COM attributes, C++, and MS's fail

Attributes... simplified programming model, hides the complexity of COM, allows easy specification without obscure syntax, must be a good idea, right? Nope, FAIL.

The problem lies in the failure of documentation and ubiquitous support for the other MS libraries. Specifically, are you using MFC (and really, most native C++ Windows programmers probably are, duh)? Sorry, attributing breaks your application. Not that you could tell, since converting to attributed leaves all the other files in the project, and creates new hidden files with the current interfaces. Um... UTTER FAIL.

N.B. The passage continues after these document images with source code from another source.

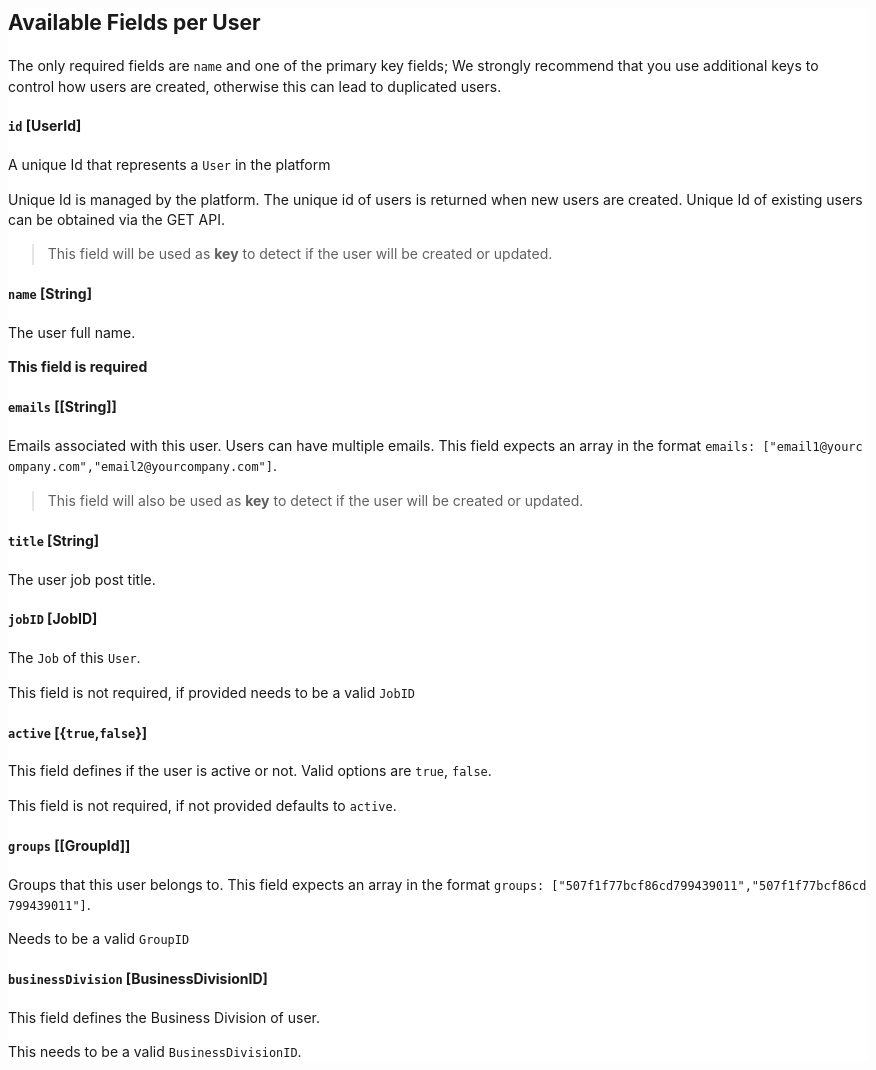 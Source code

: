 ## Available Fields per User

The only required fields are `name` and one of the primary key fields; We strongly recommend that you use additional keys to control how users are created, otherwise this can lead to duplicated users.

#### `id` [UserId]

A unique Id that represents a `User` in the platform

Unique Id is managed by the platform. The unique id of users is returned when new users are created. Unique Id of existing users can be obtained via the GET API.

> This field will be used as **key** to detect if the user will be created or updated.

#### `name` [String]

The user full name.

**This field is required**

#### `emails` [[String]]

Emails associated with this user. Users can have multiple emails. This field expects an array in the format `emails: ["email1@yourcompany.com","email2@yourcompany.com"]`.

> This field will also be used as **key** to detect if the user will be created or updated.

#### `title` [String]

The user job post title.

#### `jobID` [JobID]

The `Job` of this `User`.

This field is not required, if provided needs to be a valid `JobID`

#### `active` [{`true`,`false`}]

This field defines if the user is active or not. Valid options are `true`, `false`.

This field is not required, if not provided defaults to `active`.

#### `groups` [[GroupId]]

Groups that this user belongs to.
This field expects an array in the format `groups: ["507f1f77bcf86cd799439011","507f1f77bcf86cd799439011"]`.

Needs to be a valid `GroupID`

#### `businessDivision` [BusinessDivisionID]

This field defines the Business Division of user.

This needs to be a valid `BusinessDivisionID`.

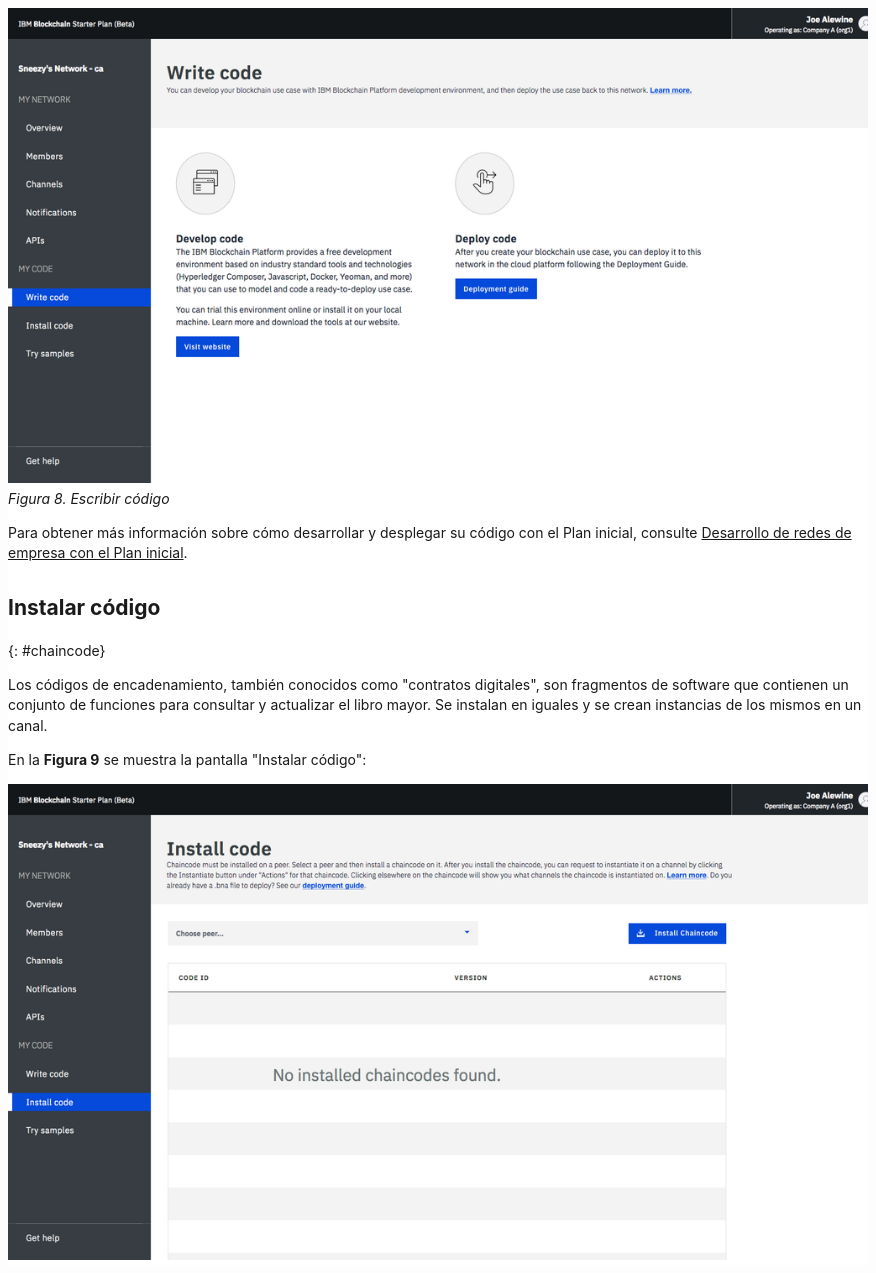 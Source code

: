 ![Escribir código](images/write_code_starter.png "Escribir código")
*Figura 8. Escribir código*

Para obtener más información sobre cómo desarrollar y desplegar su código con el Plan inicial, consulte [Desarrollo de redes de empresa con el Plan inicial](develop_starter.html).


## Instalar código
{: #chaincode}

Los códigos de encadenamiento, también conocidos como "contratos digitales", son fragmentos de software que contienen un conjunto de funciones para consultar y actualizar el libro mayor. Se instalan en iguales y se crean instancias de los mismos en un canal.

En la **Figura 9** se muestra la pantalla "Instalar código":

![Instalar código](images/chaincode_install_overview_starter.png "Instalar código") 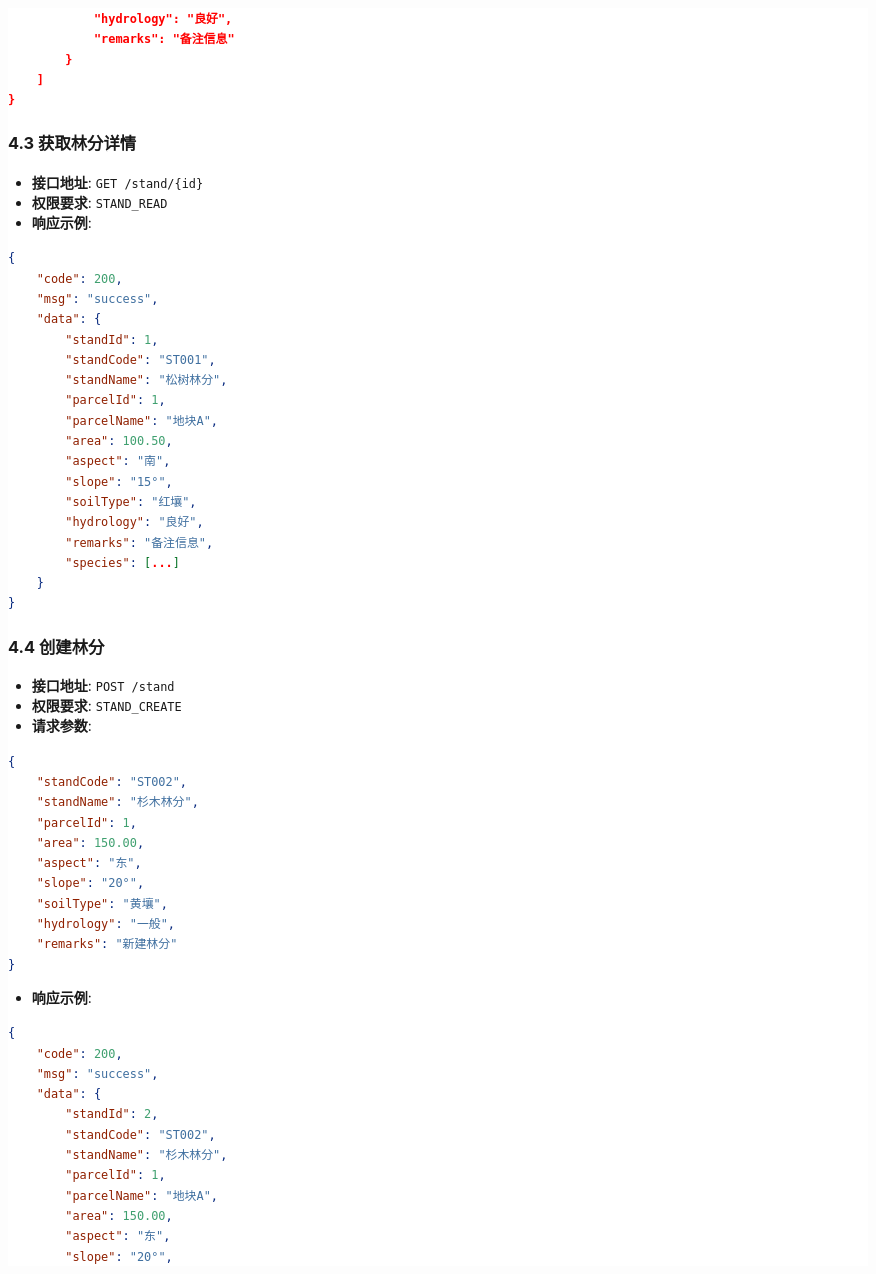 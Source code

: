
 ```json
            "hydrology": "良好",
            "remarks": "备注信息"
        }
    ]
}
```

### 4.3 获取林分详情
- **接口地址**: `GET /stand/{id}`
- **权限要求**: `STAND_READ`
- **响应示例**:
```json
{
    "code": 200,
    "msg": "success",
    "data": {
        "standId": 1,
        "standCode": "ST001",
        "standName": "松树林分",
        "parcelId": 1,
        "parcelName": "地块A",
        "area": 100.50,
        "aspect": "南",
        "slope": "15°",
        "soilType": "红壤",
        "hydrology": "良好",
        "remarks": "备注信息",
        "species": [...]
    }
}
```

### 4.4 创建林分
- **接口地址**: `POST /stand`
- **权限要求**: `STAND_CREATE`
- **请求参数**:
```json
{
    "standCode": "ST002",
    "standName": "杉木林分",
    "parcelId": 1,
    "area": 150.00,
    "aspect": "东",
    "slope": "20°",
    "soilType": "黄壤",
    "hydrology": "一般",
    "remarks": "新建林分"
}
```
- **响应示例**:
```json
{
    "code": 200,
    "msg": "success",
    "data": {
        "standId": 2,
        "standCode": "ST002",
        "standName": "杉木林分",
        "parcelId": 1,
        "parcelName": "地块A",
        "area": 150.00,
        "aspect": "东",
        "slope": "20°",
```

Not to mention the attributes themselves. How do they work? Oh, don't worry about that. Where can I see the source? You can't, it's compiled into DLL's which inject it. How can I see what it's generating? Compile with a special flag, and look for the hidden, undocumented files it might generate. How can I debug issues? Um... online support forums maybe? UTTER FAIL.

Nothing pisses off native developers like not being able to see what's going on. Over 50% of why people stay native developers is a lack of faith in the ability to diagnose and fix problems because the lower level code will be too hidden to figure out what's going on. What could be better to convince these developers to go managed than introduce some managed-like syntax and show how easy things could be? Except the syntax (attributes) exemplifies the exact reasons why those programmers haven't adopted managed code, and solidifies their decision to stay native as the correct one. Two words for MS: UTTER FAIL.

I'm done with attributes for COM objects. Yes, IDL and ATL are hideous, but gobs of hard to read code is better than not being able to fix problems or understand what's going on. You can take that as a free mantra whenever you take the next pass at trying to convert native developers to the next big thing.